▶ [Items from a data source]
◇ ◇ ◇ ◇ ◇ ◇ ◇
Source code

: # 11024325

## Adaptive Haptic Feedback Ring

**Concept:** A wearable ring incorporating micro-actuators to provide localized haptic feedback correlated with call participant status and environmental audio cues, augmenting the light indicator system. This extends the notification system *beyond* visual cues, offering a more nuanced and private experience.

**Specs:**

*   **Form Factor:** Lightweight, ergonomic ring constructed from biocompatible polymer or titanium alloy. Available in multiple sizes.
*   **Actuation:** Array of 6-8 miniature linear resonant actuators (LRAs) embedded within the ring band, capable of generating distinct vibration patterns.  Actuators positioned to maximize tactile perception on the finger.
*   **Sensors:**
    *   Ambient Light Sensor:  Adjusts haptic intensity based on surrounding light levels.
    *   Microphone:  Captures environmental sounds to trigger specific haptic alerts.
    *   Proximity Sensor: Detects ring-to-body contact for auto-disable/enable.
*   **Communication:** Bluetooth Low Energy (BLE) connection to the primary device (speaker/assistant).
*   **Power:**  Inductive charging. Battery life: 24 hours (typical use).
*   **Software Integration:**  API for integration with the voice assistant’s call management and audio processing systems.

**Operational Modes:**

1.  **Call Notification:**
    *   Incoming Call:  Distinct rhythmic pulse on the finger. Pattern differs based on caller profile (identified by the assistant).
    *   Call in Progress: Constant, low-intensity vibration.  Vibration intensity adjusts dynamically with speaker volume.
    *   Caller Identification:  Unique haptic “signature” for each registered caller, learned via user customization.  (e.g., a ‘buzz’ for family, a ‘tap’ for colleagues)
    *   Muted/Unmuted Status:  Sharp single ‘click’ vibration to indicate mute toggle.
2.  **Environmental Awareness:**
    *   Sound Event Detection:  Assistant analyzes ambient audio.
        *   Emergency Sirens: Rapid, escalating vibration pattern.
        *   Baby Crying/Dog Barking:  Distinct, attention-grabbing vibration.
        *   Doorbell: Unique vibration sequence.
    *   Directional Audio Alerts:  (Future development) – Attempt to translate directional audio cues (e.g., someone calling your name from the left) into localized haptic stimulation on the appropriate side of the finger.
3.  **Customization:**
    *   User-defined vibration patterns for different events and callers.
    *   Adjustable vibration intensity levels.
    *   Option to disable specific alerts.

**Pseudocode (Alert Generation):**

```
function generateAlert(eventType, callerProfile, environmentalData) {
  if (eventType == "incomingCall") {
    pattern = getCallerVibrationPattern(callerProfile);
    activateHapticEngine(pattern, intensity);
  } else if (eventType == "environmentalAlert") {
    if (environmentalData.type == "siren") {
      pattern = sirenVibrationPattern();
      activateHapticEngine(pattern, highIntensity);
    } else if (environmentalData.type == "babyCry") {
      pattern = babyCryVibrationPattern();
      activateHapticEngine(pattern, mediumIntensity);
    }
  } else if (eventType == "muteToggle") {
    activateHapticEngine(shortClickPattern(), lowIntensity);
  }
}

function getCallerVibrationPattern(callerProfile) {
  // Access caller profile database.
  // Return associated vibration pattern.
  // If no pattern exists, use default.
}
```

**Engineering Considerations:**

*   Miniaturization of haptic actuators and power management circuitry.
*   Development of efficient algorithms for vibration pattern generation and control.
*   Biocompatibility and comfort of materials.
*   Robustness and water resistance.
◇ ◇ ◇ ◇ ◇ ◇ ◇
▶ [Aim of the exercise]
If a line in the data above holds the string "patterns", copy it.

▶ [Answer for this exercise]
*   **Actuation:** Array of 6-8 miniature linear resonant actuators (LRAs) embedded within the ring band, capable of generating distinct vibration patterns.  Actuators positioned to maximize tactile perception on the finger.
    *   User-defined vibration patterns for different events and callers.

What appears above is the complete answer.